In the course of a minute or two, Julia made her appearance at the window, with, in fact, a blushing face, if it could have only been seen with sufficient light. Now that she stood within a couple of yards of Moylan, she felt all the awkwardness and embarrassment of the task she had undertaken, which was to inquire, without seeming to feel any personal interest, as to the cause of her lover's absence. In addition to the prevailing agitation, and the outrages arising from if, she had heard of so many accidents with sportsmen, so many guns had burst, so many explosions had taken place, and so many lives had been lost, that her warm fancy pictured his death in almost every variety of way in which a gun could occasion it. Owing to all this, she experienced a proportionable share of confusion and diffidence in managing her inquiries with proper address, and without betraying any suspicion of her motives.

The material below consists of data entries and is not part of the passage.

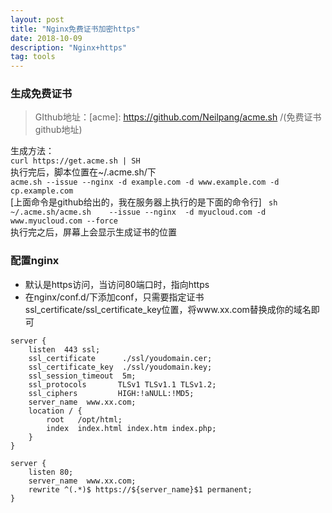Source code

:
 ```yaml
---
layout: post
title: "Nginx免费证书加密https"
date: 2018-10-09
description: "Nginx+https"
tag: tools
---
```


### 生成免费证书

> GIthub地址：[acme]: https://github.com/Neilpang/acme.sh /(免费证书github地址)
       

生成方法：    
    `curl https://get.acme.sh | SH`   
    执行完后，脚本位置在~/.acme.sh/下    
    `acme.sh --issue --nginx -d example.com -d www.example.com -d cp.example.com`    
    [上面命令是github给出的，我在服务器上执行的是下面的命令行] 
    ` sh  ~/.acme.sh/acme.sh    --issue --nginx  -d myucloud.com -d www.myucloud.com --force`   
    执行完之后，屏幕上会显示生成证书的位置    

### 配置nginx

* 默认是https访问，当访问80端口时，指向https
* 在nginx/conf.d/下添加conf，只需要指定证书ssl_certificate/ssl_certificate_key位置，将www.xx.com替换成你的域名即可

```
server {
    listen  443 ssl;
    ssl_certificate      ./ssl/youdomain.cer;
    ssl_certificate_key  ./ssl/youdomain.key;
    ssl_session_timeout  5m;
    ssl_protocols       TLSv1 TLSv1.1 TLSv1.2;
    ssl_ciphers         HIGH:!aNULL:!MD5;
    server_name  www.xx.com;
    location / {
        root   /opt/html;
        index  index.html index.htm index.php;
    }
}

server {
    listen 80;
    server_name  www.xx.com;
    rewrite ^(.*)$ https://${server_name}$1 permanent;
}
```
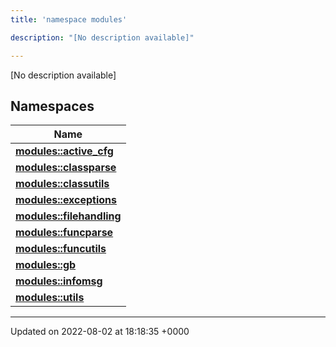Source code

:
 ```yaml
---
title: 'namespace modules'

description: "[No description available]"

---
```







[No description available]

## Namespaces

| Name           |
| -------------- |
| **[modules::active_cfg](/documentation/code/main/namespaces/namespacemodules_1_1active__cfg/)**  |
| **[modules::classparse](/documentation/code/main/namespaces/namespacemodules_1_1classparse/)**  |
| **[modules::classutils](/documentation/code/main/namespaces/namespacemodules_1_1classutils/)**  |
| **[modules::exceptions](/documentation/code/main/namespaces/namespacemodules_1_1exceptions/)**  |
| **[modules::filehandling](/documentation/code/main/namespaces/namespacemodules_1_1filehandling/)**  |
| **[modules::funcparse](/documentation/code/main/namespaces/namespacemodules_1_1funcparse/)**  |
| **[modules::funcutils](/documentation/code/main/namespaces/namespacemodules_1_1funcutils/)**  |
| **[modules::gb](/documentation/code/main/namespaces/namespacemodules_1_1gb/)**  |
| **[modules::infomsg](/documentation/code/main/namespaces/namespacemodules_1_1infomsg/)**  |
| **[modules::utils](/documentation/code/main/namespaces/namespacemodules_1_1utils/)**  |






-------------------------------

Updated on 2022-08-02 at 18:18:35 +0000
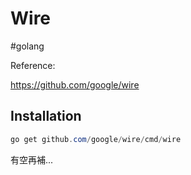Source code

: # Wire

#golang

Reference:

<https://github.com/google/wire>

## Installation

```powershell
go get github.com/google/wire/cmd/wire
```

有空再補...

“Mogue,” said she, “I—hem—hem—I hope you don't feel fatigued after your sport'?”

“Ah, then, there it comes,” thought Mogue; “how the crature feels for me! an' even if I did, Miss Julia, sure one kind word when I come home is fit to cure it.”

“And you are sure to get that, Mogue,” replied Julia, who took it for granted that he referred to Letty Lenehan, “but whisper,” she proceeded, still speaking in a low voice, from an apprehension of being heard making the proposed inquiries by any of her family, “are you alone?”

“I am, indeed, Miss Julia,” he replied in a tone of such coaxing and significant confidence, as would have been irresistibly laughable had she understood why he used it, “I am alone, Miss Julia, and you needn't be either ashamed or daunted in sayin' whatever you like to me—maybe I could guess what you're goin' to say, but I declare to you, and that my bed may be in heaven, but, say what you will, you'll find me—honor bright—do you understand that, Miss Julia?”

“Well, I think I do, Mogue, and if I didn't think so, I wouldn't have watched your return to-night as I did, or been here to speak to you on the subject you say you—know.”